*Activity*
Output every entry below word for word, minus the images.

Dataset entries:
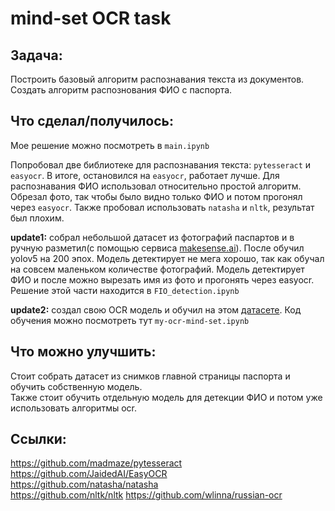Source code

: # mind-set OCR task
## Задача:
Построить базовый алгоритм распознавания текста из документов. Создать алгоритм распознования ФИО с паспорта.  
## Что сделал/получилось:
Мое решение можно посмотреть в ```main.ipynb```  
  
Попробовал две библиотеке для распознавания текста: ```pytesseract``` и ```easyocr```. В итоге, остановился на ```easyocr```, работает лучше.
Для распознавания ФИО использовал относительно простой алгоритм. Обрезал фото, так чтобы было видно только ФИО и потом прогонял через ```easyocr```.
Также пробовал использовать ```natasha``` и ```nltk```, результат был плохим.  
  
**update1:** собрал небольшой датасет из фотографий паспартов и в ручную разметил(с помощью сервиса [makesense.ai](https://www.makesense.ai/)). После обучил yolov5 на 200 эпох. Модель детектирует не мега хорошо, так как обучал на совсем маленьком количестве фотографий. Модель детектирует ФИО и после можно вырезать имя из фото и прогонять через easyocr. Решение этой части находится в ```FIO_detection.ipynb```
  
**update2:** создал свою OCR модель и обучил на этом [датасете](https://github.com/wlinna/russian-ocr). Код обучения можно посмотреть тут ```my-ocr-mind-set.ipynb```
## Что можно улучшить:
Стоит собрать датасет из снимков главной страницы паспорта и обучить собственную модель.  
Также стоит обучить отдельную модель для детекции ФИО и потом уже использовать алгоритмы ocr.
## Ссылки:
https://github.com/madmaze/pytesseract  
https://github.com/JaidedAI/EasyOCR  
https://github.com/natasha/natasha  
https://github.com/nltk/nltk
https://github.com/wlinna/russian-ocr
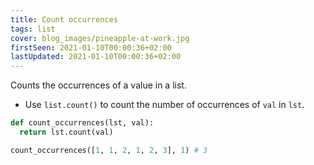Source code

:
 ```yaml
---
title: Count occurrences
tags: list
cover: blog_images/pineapple-at-work.jpg
firstSeen: 2021-01-10T00:00:36+02:00
lastUpdated: 2021-01-10T00:00:36+02:00
---
```


Counts the occurrences of a value in a list.

- Use `list.count()` to count the number of occurrences of `val` in `lst`.

```py
def count_occurrences(lst, val):
  return lst.count(val)
```

```py
count_occurrences([1, 1, 2, 1, 2, 3], 1) # 3
```
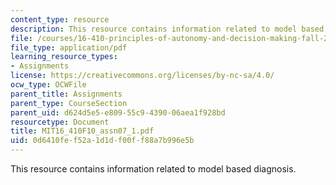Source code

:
 ```yaml
---
content_type: resource
description: This resource contains information related to model based diagnosis.
file: /courses/16-410-principles-of-autonomy-and-decision-making-fall-2010/0d6410fef52a1d1df00ff88a7b996e5b_MIT16_410F10_assn07_1.pdf
file_type: application/pdf
learning_resource_types:
- Assignments
license: https://creativecommons.org/licenses/by-nc-sa/4.0/
ocw_type: OCWFile
parent_title: Assignments
parent_type: CourseSection
parent_uid: d624d5e5-e809-55c9-4390-06aea1f928bd
resourcetype: Document
title: MIT16_410F10_assn07_1.pdf
uid: 0d6410fe-f52a-1d1d-f00f-f88a7b996e5b
---
```

This resource contains information related to model based diagnosis.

*Task output*
Source code

: # mind-set OCR task
## Задача:
Построить базовый алгоритм распознавания текста из документов. Создать алгоритм распознования ФИО с паспорта.  
## Что сделал/получилось:
Мое решение можно посмотреть в ```main.ipynb```  
  
Попробовал две библиотеке для распознавания текста: ```pytesseract``` и ```easyocr```. В итоге, остановился на ```easyocr```, работает лучше.
Для распознавания ФИО использовал относительно простой алгоритм. Обрезал фото, так чтобы было видно только ФИО и потом прогонял через ```easyocr```.
Также пробовал использовать ```natasha``` и ```nltk```, результат был плохим.  
  
**update1:** собрал небольшой датасет из фотографий паспартов и в ручную разметил(с помощью сервиса [makesense.ai](https://www.makesense.ai/)). После обучил yolov5 на 200 эпох. Модель детектирует не мега хорошо, так как обучал на совсем маленьком количестве фотографий. Модель детектирует ФИО и после можно вырезать имя из фото и прогонять через easyocr. Решение этой части находится в ```FIO_detection.ipynb```
  
**update2:** создал свою OCR модель и обучил на этом [датасете](https://github.com/wlinna/russian-ocr). Код обучения можно посмотреть тут ```my-ocr-mind-set.ipynb```
## Что можно улучшить:
Стоит собрать датасет из снимков главной страницы паспорта и обучить собственную модель.  
Также стоит обучить отдельную модель для детекции ФИО и потом уже использовать алгоритмы ocr.
## Ссылки:
https://github.com/madmaze/pytesseract  
https://github.com/JaidedAI/EasyOCR  
https://github.com/natasha/natasha  
https://github.com/nltk/nltk
https://github.com/wlinna/russian-ocr
Source code

:
 ```yaml
---
title: Count occurrences
tags: list
cover: blog_images/pineapple-at-work.jpg
firstSeen: 2021-01-10T00:00:36+02:00
lastUpdated: 2021-01-10T00:00:36+02:00
---
```


Counts the occurrences of a value in a list.

- Use `list.count()` to count the number of occurrences of `val` in `lst`.

```py
def count_occurrences(lst, val):
  return lst.count(val)
```

```py
count_occurrences([1, 1, 2, 1, 2, 3], 1) # 3
```
Source code

:
 ```yaml
---
content_type: resource
description: This resource contains information related to model based diagnosis.
file: /courses/16-410-principles-of-autonomy-and-decision-making-fall-2010/0d6410fef52a1d1df00ff88a7b996e5b_MIT16_410F10_assn07_1.pdf
file_type: application/pdf
learning_resource_types:
- Assignments
license: https://creativecommons.org/licenses/by-nc-sa/4.0/
ocw_type: OCWFile
parent_title: Assignments
parent_type: CourseSection
parent_uid: d624d5e5-e809-55c9-4390-06aea1f928bd
resourcetype: Document
title: MIT16_410F10_assn07_1.pdf
uid: 0d6410fe-f52a-1d1d-f00f-f88a7b996e5b
---
```

This resource contains information related to model based diagnosis.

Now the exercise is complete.